> _What this task involves_
Write out every line from the listing below where the string "doit" is found.

> _Input data_
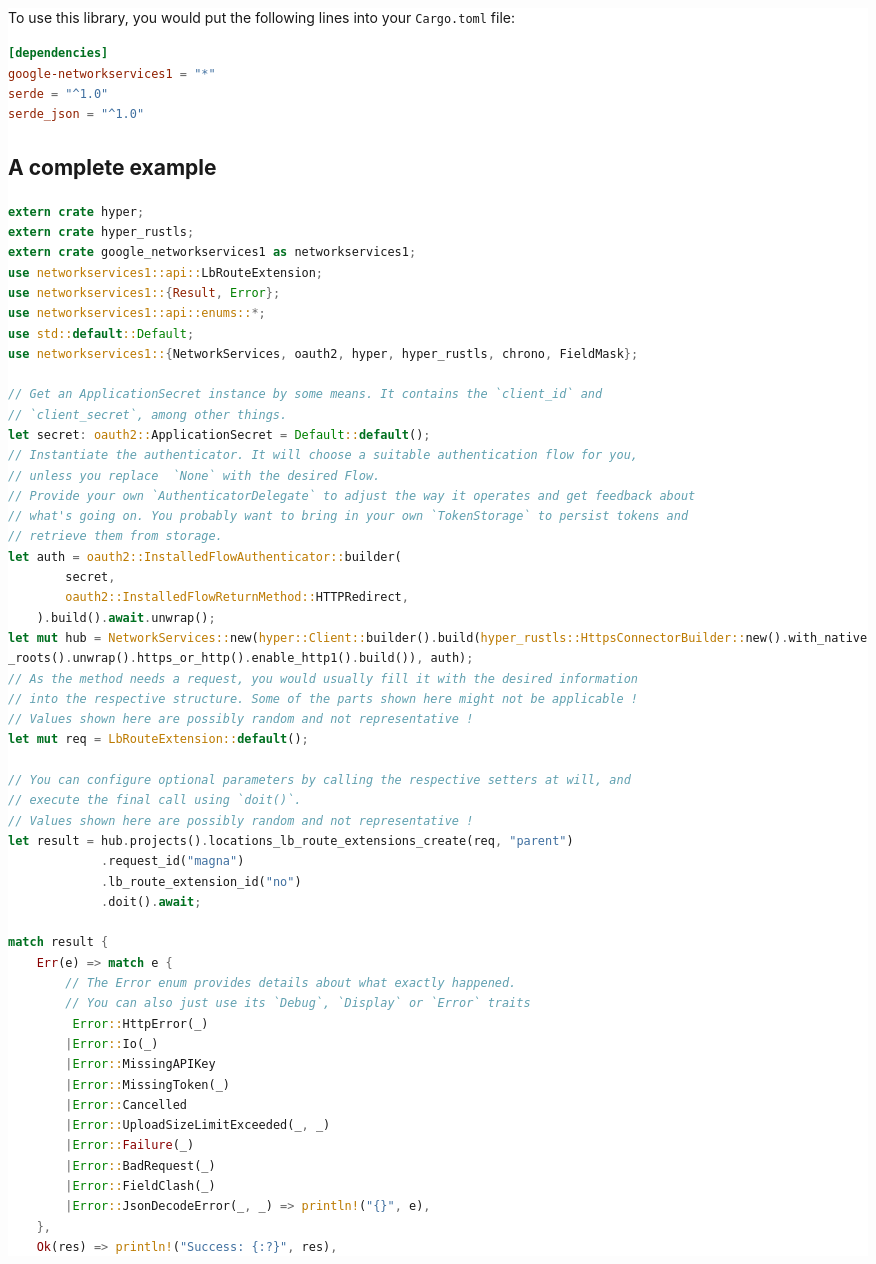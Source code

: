 To use this library, you would put the following lines into your `Cargo.toml` file:

```toml
[dependencies]
google-networkservices1 = "*"
serde = "^1.0"
serde_json = "^1.0"
```

## A complete example

```Rust
extern crate hyper;
extern crate hyper_rustls;
extern crate google_networkservices1 as networkservices1;
use networkservices1::api::LbRouteExtension;
use networkservices1::{Result, Error};
use networkservices1::api::enums::*;
use std::default::Default;
use networkservices1::{NetworkServices, oauth2, hyper, hyper_rustls, chrono, FieldMask};

// Get an ApplicationSecret instance by some means. It contains the `client_id` and
// `client_secret`, among other things.
let secret: oauth2::ApplicationSecret = Default::default();
// Instantiate the authenticator. It will choose a suitable authentication flow for you,
// unless you replace  `None` with the desired Flow.
// Provide your own `AuthenticatorDelegate` to adjust the way it operates and get feedback about
// what's going on. You probably want to bring in your own `TokenStorage` to persist tokens and
// retrieve them from storage.
let auth = oauth2::InstalledFlowAuthenticator::builder(
        secret,
        oauth2::InstalledFlowReturnMethod::HTTPRedirect,
    ).build().await.unwrap();
let mut hub = NetworkServices::new(hyper::Client::builder().build(hyper_rustls::HttpsConnectorBuilder::new().with_native_roots().unwrap().https_or_http().enable_http1().build()), auth);
// As the method needs a request, you would usually fill it with the desired information
// into the respective structure. Some of the parts shown here might not be applicable !
// Values shown here are possibly random and not representative !
let mut req = LbRouteExtension::default();

// You can configure optional parameters by calling the respective setters at will, and
// execute the final call using `doit()`.
// Values shown here are possibly random and not representative !
let result = hub.projects().locations_lb_route_extensions_create(req, "parent")
             .request_id("magna")
             .lb_route_extension_id("no")
             .doit().await;

match result {
    Err(e) => match e {
        // The Error enum provides details about what exactly happened.
        // You can also just use its `Debug`, `Display` or `Error` traits
         Error::HttpError(_)
        |Error::Io(_)
        |Error::MissingAPIKey
        |Error::MissingToken(_)
        |Error::Cancelled
        |Error::UploadSizeLimitExceeded(_, _)
        |Error::Failure(_)
        |Error::BadRequest(_)
        |Error::FieldClash(_)
        |Error::JsonDecodeError(_, _) => println!("{}", e),
    },
    Ok(res) => println!("Success: {:?}", res),
```

[wiki-pod]: http://en.wikipedia.org/wiki/Plain_old_data_structure
[builder-pattern]: http://en.wikipedia.org/wiki/Builder_pattern
[google-go-api]: https://github.com/google/google-api-go-client
[repo-license]: https://github.com/Byron/google-apis-rsblob/main/LICENSE.md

> _Response to this exercise_
// execute the final call using `doit()`.
             .doit().await;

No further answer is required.